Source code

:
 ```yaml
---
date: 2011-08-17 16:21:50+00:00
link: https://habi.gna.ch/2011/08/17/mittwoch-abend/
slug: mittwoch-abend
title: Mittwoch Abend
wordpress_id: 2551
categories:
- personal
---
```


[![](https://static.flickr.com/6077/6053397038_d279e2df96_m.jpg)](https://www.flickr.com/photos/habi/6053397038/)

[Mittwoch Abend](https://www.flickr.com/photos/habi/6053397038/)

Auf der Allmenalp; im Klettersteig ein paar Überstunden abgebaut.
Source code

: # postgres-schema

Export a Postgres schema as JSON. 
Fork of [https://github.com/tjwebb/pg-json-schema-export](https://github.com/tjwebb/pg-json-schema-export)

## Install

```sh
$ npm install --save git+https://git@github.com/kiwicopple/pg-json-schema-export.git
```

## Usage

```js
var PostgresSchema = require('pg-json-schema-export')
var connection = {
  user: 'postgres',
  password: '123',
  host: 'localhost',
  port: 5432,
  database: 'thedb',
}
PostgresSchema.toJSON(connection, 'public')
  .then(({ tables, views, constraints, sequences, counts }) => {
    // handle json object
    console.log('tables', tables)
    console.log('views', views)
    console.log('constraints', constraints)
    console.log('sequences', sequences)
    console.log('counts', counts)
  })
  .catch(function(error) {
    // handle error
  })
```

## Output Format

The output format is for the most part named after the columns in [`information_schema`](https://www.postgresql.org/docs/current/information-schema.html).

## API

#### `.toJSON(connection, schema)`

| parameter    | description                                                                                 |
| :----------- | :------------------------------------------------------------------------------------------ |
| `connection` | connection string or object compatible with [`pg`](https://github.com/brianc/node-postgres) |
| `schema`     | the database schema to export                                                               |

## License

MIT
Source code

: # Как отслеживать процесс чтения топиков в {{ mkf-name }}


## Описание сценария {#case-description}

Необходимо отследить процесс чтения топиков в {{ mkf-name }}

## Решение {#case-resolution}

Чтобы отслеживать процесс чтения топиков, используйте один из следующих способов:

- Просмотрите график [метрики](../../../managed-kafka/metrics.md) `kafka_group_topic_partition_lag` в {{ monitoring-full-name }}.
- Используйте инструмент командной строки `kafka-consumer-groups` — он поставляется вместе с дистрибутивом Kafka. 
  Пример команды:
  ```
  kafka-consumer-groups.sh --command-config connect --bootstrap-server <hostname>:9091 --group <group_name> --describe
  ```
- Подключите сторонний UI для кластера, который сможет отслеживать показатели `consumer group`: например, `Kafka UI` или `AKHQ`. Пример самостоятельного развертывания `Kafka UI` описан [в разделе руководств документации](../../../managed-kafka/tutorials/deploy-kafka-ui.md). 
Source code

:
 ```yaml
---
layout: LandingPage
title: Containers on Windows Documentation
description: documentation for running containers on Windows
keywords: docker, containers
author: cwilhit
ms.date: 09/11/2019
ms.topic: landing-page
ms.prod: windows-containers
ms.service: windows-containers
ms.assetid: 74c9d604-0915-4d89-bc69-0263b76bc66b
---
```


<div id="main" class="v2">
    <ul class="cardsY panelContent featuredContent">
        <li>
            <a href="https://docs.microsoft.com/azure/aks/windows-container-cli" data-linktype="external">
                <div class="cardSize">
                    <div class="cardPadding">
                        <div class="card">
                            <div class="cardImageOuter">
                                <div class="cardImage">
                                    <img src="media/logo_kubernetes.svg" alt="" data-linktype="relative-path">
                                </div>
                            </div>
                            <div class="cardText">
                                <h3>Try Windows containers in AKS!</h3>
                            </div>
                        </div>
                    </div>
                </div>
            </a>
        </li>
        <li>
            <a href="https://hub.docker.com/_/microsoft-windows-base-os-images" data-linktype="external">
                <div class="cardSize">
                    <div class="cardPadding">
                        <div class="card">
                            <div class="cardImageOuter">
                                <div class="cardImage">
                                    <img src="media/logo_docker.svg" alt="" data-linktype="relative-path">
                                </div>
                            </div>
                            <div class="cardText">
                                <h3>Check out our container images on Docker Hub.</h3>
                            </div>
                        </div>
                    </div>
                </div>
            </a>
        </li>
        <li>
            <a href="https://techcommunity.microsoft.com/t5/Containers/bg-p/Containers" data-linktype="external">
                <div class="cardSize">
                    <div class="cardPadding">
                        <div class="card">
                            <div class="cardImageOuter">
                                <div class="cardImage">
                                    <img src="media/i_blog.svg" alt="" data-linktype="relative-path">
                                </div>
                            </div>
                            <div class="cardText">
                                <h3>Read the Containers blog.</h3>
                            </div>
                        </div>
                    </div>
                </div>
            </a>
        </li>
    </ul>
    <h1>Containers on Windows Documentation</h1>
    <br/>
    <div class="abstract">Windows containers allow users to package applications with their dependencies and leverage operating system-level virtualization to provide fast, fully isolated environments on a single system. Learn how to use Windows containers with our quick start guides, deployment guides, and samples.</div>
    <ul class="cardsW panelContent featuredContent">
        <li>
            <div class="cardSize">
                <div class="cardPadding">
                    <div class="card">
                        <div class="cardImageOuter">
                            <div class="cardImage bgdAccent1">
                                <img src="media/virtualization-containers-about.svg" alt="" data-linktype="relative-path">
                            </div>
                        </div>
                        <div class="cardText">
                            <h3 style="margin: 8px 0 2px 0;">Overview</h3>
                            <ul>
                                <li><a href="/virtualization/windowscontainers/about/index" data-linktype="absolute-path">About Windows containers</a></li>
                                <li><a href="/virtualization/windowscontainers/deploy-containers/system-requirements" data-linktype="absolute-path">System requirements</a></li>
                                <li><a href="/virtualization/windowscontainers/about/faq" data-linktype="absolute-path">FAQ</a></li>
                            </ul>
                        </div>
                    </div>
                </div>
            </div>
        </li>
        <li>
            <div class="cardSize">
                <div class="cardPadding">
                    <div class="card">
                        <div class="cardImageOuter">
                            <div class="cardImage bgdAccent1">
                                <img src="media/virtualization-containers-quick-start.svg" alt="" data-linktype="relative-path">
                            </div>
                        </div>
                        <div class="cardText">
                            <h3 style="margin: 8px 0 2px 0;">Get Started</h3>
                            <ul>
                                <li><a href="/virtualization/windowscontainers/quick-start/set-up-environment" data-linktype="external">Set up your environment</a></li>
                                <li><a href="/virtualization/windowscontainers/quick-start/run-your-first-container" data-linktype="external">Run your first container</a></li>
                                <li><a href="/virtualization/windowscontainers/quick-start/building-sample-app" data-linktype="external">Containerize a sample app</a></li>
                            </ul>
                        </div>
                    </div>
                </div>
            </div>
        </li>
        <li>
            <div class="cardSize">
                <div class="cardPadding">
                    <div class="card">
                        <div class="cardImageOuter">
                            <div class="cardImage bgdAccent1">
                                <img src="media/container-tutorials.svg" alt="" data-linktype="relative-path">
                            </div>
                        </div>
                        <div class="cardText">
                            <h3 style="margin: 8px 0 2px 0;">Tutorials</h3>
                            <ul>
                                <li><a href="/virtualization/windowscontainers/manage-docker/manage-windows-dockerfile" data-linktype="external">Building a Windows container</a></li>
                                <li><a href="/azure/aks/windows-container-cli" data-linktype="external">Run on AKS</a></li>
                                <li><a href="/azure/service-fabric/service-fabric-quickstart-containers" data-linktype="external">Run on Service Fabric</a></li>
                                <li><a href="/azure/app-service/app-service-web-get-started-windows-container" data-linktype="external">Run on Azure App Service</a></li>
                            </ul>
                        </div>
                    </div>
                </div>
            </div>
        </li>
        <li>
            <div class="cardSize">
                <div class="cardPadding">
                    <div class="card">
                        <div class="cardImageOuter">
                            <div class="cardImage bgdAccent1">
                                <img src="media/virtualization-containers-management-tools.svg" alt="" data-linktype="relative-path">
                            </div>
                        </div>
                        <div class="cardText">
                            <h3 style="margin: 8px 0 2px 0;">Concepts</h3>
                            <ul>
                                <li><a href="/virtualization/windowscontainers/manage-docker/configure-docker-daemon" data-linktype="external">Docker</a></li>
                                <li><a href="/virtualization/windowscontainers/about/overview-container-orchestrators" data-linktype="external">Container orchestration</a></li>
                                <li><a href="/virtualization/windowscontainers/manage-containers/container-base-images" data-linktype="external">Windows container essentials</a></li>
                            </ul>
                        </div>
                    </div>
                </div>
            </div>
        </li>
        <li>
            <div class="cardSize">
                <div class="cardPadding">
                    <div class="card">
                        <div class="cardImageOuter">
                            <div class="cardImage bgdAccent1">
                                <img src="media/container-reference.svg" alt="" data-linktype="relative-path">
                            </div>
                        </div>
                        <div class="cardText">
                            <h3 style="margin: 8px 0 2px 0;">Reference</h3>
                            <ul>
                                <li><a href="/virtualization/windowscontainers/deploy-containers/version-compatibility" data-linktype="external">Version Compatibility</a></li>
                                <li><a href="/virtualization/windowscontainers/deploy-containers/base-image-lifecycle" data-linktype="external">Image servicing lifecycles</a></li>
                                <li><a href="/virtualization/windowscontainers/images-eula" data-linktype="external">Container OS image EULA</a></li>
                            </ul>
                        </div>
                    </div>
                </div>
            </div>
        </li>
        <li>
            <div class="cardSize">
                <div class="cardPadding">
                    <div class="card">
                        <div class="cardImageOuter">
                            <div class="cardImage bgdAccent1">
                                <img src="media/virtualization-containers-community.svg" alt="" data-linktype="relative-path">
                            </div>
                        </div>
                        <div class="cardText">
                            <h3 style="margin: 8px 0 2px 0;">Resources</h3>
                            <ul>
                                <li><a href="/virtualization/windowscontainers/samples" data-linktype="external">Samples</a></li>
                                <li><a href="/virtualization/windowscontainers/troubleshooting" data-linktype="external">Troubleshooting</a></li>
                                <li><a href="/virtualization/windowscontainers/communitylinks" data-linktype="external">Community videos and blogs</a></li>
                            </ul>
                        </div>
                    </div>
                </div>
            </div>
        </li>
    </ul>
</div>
□ □ □ □
◆ **Description of the task**: Extract every line above containing the word "panelContent".

◆ **Output below**:
    <ul class="cardsY panelContent featuredContent">
    <ul class="cardsW panelContent featuredContent">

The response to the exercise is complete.